Fort Hawkins was built by the United States in 1806 and through 1821, it was a place of "relatively great economic, military, and political importance." For the Creek Nation, it was a center of the deerskin trade with European Americans, who had a trading post or factory there, but for them it was most important as related to their sacred grounds at Ocmulgee Old Fields. This continued to be a significant social and ceremonial center.
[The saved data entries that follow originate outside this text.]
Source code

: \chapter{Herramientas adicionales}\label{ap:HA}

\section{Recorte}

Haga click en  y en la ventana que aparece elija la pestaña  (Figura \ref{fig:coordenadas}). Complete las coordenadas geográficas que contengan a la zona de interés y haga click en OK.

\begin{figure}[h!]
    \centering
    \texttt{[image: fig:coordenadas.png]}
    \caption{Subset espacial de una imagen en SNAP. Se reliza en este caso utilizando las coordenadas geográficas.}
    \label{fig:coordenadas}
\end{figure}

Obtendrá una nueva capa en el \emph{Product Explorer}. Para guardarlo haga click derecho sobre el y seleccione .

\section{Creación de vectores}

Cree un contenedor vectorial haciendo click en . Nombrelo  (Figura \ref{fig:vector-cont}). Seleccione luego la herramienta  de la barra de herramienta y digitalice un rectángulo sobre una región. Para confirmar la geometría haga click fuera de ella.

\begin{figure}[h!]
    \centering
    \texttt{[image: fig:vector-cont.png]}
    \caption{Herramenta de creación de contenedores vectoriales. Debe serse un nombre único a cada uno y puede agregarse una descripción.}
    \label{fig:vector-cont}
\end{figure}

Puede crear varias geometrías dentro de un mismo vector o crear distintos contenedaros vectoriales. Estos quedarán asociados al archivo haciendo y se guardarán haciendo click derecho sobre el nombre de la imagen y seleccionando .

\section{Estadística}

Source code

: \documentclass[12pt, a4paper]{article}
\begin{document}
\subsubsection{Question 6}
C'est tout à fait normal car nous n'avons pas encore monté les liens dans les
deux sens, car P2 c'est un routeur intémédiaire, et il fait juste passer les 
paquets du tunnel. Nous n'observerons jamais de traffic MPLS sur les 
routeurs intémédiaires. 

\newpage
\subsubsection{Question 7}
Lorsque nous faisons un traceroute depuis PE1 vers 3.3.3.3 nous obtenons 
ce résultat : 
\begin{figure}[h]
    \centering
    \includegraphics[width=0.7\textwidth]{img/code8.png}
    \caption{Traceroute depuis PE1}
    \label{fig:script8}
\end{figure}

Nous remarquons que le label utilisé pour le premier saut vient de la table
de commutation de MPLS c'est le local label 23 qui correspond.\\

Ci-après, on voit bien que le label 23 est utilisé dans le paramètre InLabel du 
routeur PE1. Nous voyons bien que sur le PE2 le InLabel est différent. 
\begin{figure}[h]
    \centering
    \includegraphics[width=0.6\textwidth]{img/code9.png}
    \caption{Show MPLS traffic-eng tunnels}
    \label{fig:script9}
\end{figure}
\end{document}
The US government used the fort as a military command headquarters on the southeastern frontier, "a major troop garrison and bivouac point for regular troops and state militia in several important campaigns, and a major trade factory for regulating the Creek economy." President Thomas Jefferson had forced the Creek Nation to cede its lands east of the Ocmulgee River, except for the sacred Ocmulgee Old Fields. The fort was built at the fall line of the river, about a mile uphill, at the end of navigable water from the Low Country to the Piedmont. It was to be a point for the government's "civilization" of the Creek through introduction of European-American farming and cultural practices. To the north of the fort passed the Lower Creek Pathway, which was improved as part of the Federal Road to connect Washington, DC with the ports of Mobile, Alabama and New Orleans, Louisiana. This change encouraged the travel of many more troops, settlers and tourists to the area and encroached on the Creek Nation territory.

The fort was named for Benjamin Hawkins, who was still serving as the General Superintendent of Indian Affairs (1796–1816) south of the Ohio River, as well as principal US Indian agent to the Creek. A former US Senator from North Carolina, Hawkins had been appointed by President George Washington to deal with the Choctaw, Cherokee and Chickasaw in the larger territory, and helped gain years of peace between the Creek and European-American settlers. He married Lavinia Downs, a high-ranking Creek woman, and learned the language well. Their several children were born into her clan. He wrote about the Creek and related societies.

The fort was used during US military campaigns of the War of 1812 against Great Britain. General Andrew Jackson visited the Fort and used it successfully as a staging area for the War of 1812's Battle of New Orleans, as well as the following Creek and Seminole wars. After the frontier moved further westward, the military threat in inland Georgia essentially ceased. Through the treaties of 1825 and 1826 signed with the US, the Creek were forced to remove west of the Chattahoochee River the following year. The city of Macon was founded in 1823, and the Fort was decommissioned in 1828.

During the active years, Georgia used the fort as a state militia headquarters and muster ground. It was a point of interaction with "the US Army, the Creek Nation, the Georgia militia and the Georgia government." The fort helped reinforce Georgia's western frontier until the state took control by getting the Creek removed to the west, and filling lands with European-American settlers.

Ancient cultures of indigenous peoples had long settled near the river. Evidence of 17,000 years of continuous human habitation has been found at Ocmulgee National Monument. Historically, American Indian peoples from the Cherokee, Chickasaw, Muskogee, Choctaw and Seminole nations; ethnic European Americans from England, Germany, Ireland, Scotland, and Spain; and African-descended peoples originally speaking numerous languages from a variety of ethnic cultures of West Africa, are all represented at the fort. Nearly 40,000 artifacts from trading and residence have been found in 21st-century archeological excavations at the fort site.